→ **Work instruction**:
Output the records in full, exactly as given.

---- Material for this task

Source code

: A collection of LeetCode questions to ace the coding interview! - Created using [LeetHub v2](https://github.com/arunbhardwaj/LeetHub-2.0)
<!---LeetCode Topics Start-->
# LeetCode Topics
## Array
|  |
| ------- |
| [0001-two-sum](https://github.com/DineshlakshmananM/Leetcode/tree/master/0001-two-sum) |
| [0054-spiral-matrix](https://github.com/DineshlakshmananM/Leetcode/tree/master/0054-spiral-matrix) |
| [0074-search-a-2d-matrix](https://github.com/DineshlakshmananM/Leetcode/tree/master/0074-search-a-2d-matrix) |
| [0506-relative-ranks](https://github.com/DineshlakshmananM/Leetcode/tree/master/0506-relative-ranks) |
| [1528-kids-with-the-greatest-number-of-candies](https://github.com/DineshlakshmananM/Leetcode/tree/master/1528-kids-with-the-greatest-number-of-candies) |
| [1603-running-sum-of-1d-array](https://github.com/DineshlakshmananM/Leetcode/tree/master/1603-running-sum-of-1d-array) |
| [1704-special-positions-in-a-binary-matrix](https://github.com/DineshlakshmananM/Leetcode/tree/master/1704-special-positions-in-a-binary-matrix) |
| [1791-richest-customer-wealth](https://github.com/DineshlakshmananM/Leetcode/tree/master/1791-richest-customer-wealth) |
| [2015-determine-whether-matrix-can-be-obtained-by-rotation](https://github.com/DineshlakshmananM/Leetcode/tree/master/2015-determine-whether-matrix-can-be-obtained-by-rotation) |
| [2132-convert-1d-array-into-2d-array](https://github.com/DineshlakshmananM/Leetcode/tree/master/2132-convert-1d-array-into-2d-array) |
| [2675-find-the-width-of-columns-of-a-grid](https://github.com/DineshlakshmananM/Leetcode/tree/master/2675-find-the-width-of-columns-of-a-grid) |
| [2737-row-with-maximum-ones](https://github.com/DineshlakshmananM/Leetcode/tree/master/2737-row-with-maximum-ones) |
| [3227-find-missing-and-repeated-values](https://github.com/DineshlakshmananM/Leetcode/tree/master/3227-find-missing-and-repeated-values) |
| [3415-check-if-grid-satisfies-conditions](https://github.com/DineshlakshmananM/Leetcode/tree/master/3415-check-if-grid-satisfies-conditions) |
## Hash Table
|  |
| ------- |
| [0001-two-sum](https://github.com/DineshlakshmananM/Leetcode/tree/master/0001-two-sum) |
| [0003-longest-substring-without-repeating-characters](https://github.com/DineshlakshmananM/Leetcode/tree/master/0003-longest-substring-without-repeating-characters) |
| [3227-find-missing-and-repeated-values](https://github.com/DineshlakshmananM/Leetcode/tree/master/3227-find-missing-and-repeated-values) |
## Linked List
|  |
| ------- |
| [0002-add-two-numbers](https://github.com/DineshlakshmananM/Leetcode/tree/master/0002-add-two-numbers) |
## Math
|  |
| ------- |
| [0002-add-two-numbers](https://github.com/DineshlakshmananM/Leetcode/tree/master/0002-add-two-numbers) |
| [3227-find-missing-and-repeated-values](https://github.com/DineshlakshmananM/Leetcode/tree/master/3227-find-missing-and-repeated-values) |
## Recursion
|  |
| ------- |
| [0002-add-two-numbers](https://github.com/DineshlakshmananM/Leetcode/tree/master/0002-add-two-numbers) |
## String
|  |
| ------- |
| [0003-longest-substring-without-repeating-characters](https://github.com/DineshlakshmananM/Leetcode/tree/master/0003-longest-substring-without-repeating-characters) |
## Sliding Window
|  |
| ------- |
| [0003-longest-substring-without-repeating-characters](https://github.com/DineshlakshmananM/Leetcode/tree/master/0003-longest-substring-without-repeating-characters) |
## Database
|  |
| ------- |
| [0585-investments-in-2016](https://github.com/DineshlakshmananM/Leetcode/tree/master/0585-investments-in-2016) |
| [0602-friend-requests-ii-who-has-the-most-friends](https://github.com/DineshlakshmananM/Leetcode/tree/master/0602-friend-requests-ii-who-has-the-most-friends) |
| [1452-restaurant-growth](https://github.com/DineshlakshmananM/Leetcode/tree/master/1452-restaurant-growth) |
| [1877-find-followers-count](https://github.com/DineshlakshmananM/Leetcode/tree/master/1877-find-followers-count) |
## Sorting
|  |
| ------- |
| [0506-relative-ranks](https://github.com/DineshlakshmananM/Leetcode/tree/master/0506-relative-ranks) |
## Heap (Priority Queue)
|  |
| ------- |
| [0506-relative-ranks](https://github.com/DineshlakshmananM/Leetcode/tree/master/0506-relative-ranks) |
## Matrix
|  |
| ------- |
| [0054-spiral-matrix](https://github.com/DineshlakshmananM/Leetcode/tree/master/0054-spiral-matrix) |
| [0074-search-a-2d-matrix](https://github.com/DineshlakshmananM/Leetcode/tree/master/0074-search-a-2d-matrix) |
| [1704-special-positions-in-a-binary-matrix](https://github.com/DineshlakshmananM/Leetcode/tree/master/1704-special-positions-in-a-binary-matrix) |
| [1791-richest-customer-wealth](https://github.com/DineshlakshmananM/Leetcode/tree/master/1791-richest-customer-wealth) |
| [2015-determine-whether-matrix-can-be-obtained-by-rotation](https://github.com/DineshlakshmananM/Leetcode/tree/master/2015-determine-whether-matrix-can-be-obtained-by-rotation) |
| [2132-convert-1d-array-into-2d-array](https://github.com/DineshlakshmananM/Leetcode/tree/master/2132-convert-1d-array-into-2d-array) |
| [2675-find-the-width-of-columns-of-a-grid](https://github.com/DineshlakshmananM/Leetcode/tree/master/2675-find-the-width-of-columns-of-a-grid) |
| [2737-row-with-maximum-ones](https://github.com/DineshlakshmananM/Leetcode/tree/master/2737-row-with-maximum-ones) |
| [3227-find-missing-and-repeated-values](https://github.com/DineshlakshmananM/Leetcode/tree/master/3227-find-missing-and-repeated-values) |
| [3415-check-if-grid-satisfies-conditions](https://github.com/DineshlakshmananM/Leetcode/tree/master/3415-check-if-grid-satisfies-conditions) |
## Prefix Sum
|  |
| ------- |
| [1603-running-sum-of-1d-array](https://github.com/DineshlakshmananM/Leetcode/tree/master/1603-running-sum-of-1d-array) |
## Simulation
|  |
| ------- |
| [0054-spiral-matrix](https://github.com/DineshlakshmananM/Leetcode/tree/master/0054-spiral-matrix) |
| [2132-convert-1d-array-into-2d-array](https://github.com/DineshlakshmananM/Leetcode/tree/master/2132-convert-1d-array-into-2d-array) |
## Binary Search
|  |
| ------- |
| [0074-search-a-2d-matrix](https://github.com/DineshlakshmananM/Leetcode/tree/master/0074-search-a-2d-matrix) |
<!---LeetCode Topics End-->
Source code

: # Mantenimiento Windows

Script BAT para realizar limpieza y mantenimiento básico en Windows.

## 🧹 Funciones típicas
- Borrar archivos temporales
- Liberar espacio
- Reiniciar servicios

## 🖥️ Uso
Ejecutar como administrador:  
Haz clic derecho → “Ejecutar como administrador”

--------

→ **Solution for this exercise**:
Source code

: A collection of LeetCode questions to ace the coding interview! - Created using [LeetHub v2](https://github.com/arunbhardwaj/LeetHub-2.0)
<!---LeetCode Topics Start-->
# LeetCode Topics
## Array
|  |
| ------- |
| [0001-two-sum](https://github.com/DineshlakshmananM/Leetcode/tree/master/0001-two-sum) |
| [0054-spiral-matrix](https://github.com/DineshlakshmananM/Leetcode/tree/master/0054-spiral-matrix) |
| [0074-search-a-2d-matrix](https://github.com/DineshlakshmananM/Leetcode/tree/master/0074-search-a-2d-matrix) |
| [0506-relative-ranks](https://github.com/DineshlakshmananM/Leetcode/tree/master/0506-relative-ranks) |
| [1528-kids-with-the-greatest-number-of-candies](https://github.com/DineshlakshmananM/Leetcode/tree/master/1528-kids-with-the-greatest-number-of-candies) |
| [1603-running-sum-of-1d-array](https://github.com/DineshlakshmananM/Leetcode/tree/master/1603-running-sum-of-1d-array) |
| [1704-special-positions-in-a-binary-matrix](https://github.com/DineshlakshmananM/Leetcode/tree/master/1704-special-positions-in-a-binary-matrix) |
| [1791-richest-customer-wealth](https://github.com/DineshlakshmananM/Leetcode/tree/master/1791-richest-customer-wealth) |
| [2015-determine-whether-matrix-can-be-obtained-by-rotation](https://github.com/DineshlakshmananM/Leetcode/tree/master/2015-determine-whether-matrix-can-be-obtained-by-rotation) |
| [2132-convert-1d-array-into-2d-array](https://github.com/DineshlakshmananM/Leetcode/tree/master/2132-convert-1d-array-into-2d-array) |
| [2675-find-the-width-of-columns-of-a-grid](https://github.com/DineshlakshmananM/Leetcode/tree/master/2675-find-the-width-of-columns-of-a-grid) |
| [2737-row-with-maximum-ones](https://github.com/DineshlakshmananM/Leetcode/tree/master/2737-row-with-maximum-ones) |
| [3227-find-missing-and-repeated-values](https://github.com/DineshlakshmananM/Leetcode/tree/master/3227-find-missing-and-repeated-values) |
| [3415-check-if-grid-satisfies-conditions](https://github.com/DineshlakshmananM/Leetcode/tree/master/3415-check-if-grid-satisfies-conditions) |
## Hash Table
|  |
| ------- |
| [0001-two-sum](https://github.com/DineshlakshmananM/Leetcode/tree/master/0001-two-sum) |
| [0003-longest-substring-without-repeating-characters](https://github.com/DineshlakshmananM/Leetcode/tree/master/0003-longest-substring-without-repeating-characters) |
| [3227-find-missing-and-repeated-values](https://github.com/DineshlakshmananM/Leetcode/tree/master/3227-find-missing-and-repeated-values) |
## Linked List
|  |
| ------- |
| [0002-add-two-numbers](https://github.com/DineshlakshmananM/Leetcode/tree/master/0002-add-two-numbers) |
## Math
|  |
| ------- |
| [0002-add-two-numbers](https://github.com/DineshlakshmananM/Leetcode/tree/master/0002-add-two-numbers) |
| [3227-find-missing-and-repeated-values](https://github.com/DineshlakshmananM/Leetcode/tree/master/3227-find-missing-and-repeated-values) |
## Recursion
|  |
| ------- |
| [0002-add-two-numbers](https://github.com/DineshlakshmananM/Leetcode/tree/master/0002-add-two-numbers) |
## String
|  |
| ------- |
| [0003-longest-substring-without-repeating-characters](https://github.com/DineshlakshmananM/Leetcode/tree/master/0003-longest-substring-without-repeating-characters) |
## Sliding Window
|  |
| ------- |
| [0003-longest-substring-without-repeating-characters](https://github.com/DineshlakshmananM/Leetcode/tree/master/0003-longest-substring-without-repeating-characters) |
## Database
|  |
| ------- |
| [0585-investments-in-2016](https://github.com/DineshlakshmananM/Leetcode/tree/master/0585-investments-in-2016) |
| [0602-friend-requests-ii-who-has-the-most-friends](https://github.com/DineshlakshmananM/Leetcode/tree/master/0602-friend-requests-ii-who-has-the-most-friends) |
| [1452-restaurant-growth](https://github.com/DineshlakshmananM/Leetcode/tree/master/1452-restaurant-growth) |
| [1877-find-followers-count](https://github.com/DineshlakshmananM/Leetcode/tree/master/1877-find-followers-count) |
## Sorting
|  |
| ------- |
| [0506-relative-ranks](https://github.com/DineshlakshmananM/Leetcode/tree/master/0506-relative-ranks) |
## Heap (Priority Queue)
|  |
| ------- |
| [0506-relative-ranks](https://github.com/DineshlakshmananM/Leetcode/tree/master/0506-relative-ranks) |
## Matrix
|  |
| ------- |
| [0054-spiral-matrix](https://github.com/DineshlakshmananM/Leetcode/tree/master/0054-spiral-matrix) |
| [0074-search-a-2d-matrix](https://github.com/DineshlakshmananM/Leetcode/tree/master/0074-search-a-2d-matrix) |
| [1704-special-positions-in-a-binary-matrix](https://github.com/DineshlakshmananM/Leetcode/tree/master/1704-special-positions-in-a-binary-matrix) |
| [1791-richest-customer-wealth](https://github.com/DineshlakshmananM/Leetcode/tree/master/1791-richest-customer-wealth) |
| [2015-determine-whether-matrix-can-be-obtained-by-rotation](https://github.com/DineshlakshmananM/Leetcode/tree/master/2015-determine-whether-matrix-can-be-obtained-by-rotation) |
| [2132-convert-1d-array-into-2d-array](https://github.com/DineshlakshmananM/Leetcode/tree/master/2132-convert-1d-array-into-2d-array) |
| [2675-find-the-width-of-columns-of-a-grid](https://github.com/DineshlakshmananM/Leetcode/tree/master/2675-find-the-width-of-columns-of-a-grid) |
| [2737-row-with-maximum-ones](https://github.com/DineshlakshmananM/Leetcode/tree/master/2737-row-with-maximum-ones) |
| [3227-find-missing-and-repeated-values](https://github.com/DineshlakshmananM/Leetcode/tree/master/3227-find-missing-and-repeated-values) |
| [3415-check-if-grid-satisfies-conditions](https://github.com/DineshlakshmananM/Leetcode/tree/master/3415-check-if-grid-satisfies-conditions) |
## Prefix Sum
|  |
| ------- |
| [1603-running-sum-of-1d-array](https://github.com/DineshlakshmananM/Leetcode/tree/master/1603-running-sum-of-1d-array) |
## Simulation
|  |
| ------- |
| [0054-spiral-matrix](https://github.com/DineshlakshmananM/Leetcode/tree/master/0054-spiral-matrix) |
| [2132-convert-1d-array-into-2d-array](https://github.com/DineshlakshmananM/Leetcode/tree/master/2132-convert-1d-array-into-2d-array) |
## Binary Search
|  |
| ------- |
| [0074-search-a-2d-matrix](https://github.com/DineshlakshmananM/Leetcode/tree/master/0074-search-a-2d-matrix) |
<!---LeetCode Topics End-->
Source code

: # Mantenimiento Windows

Script BAT para realizar limpieza y mantenimiento básico en Windows.

## 🧹 Funciones típicas
- Borrar archivos temporales
- Liberar espacio
- Reiniciar servicios

## 🖥️ Uso
Ejecutar como administrador:  
Haz clic derecho → “Ejecutar como administrador”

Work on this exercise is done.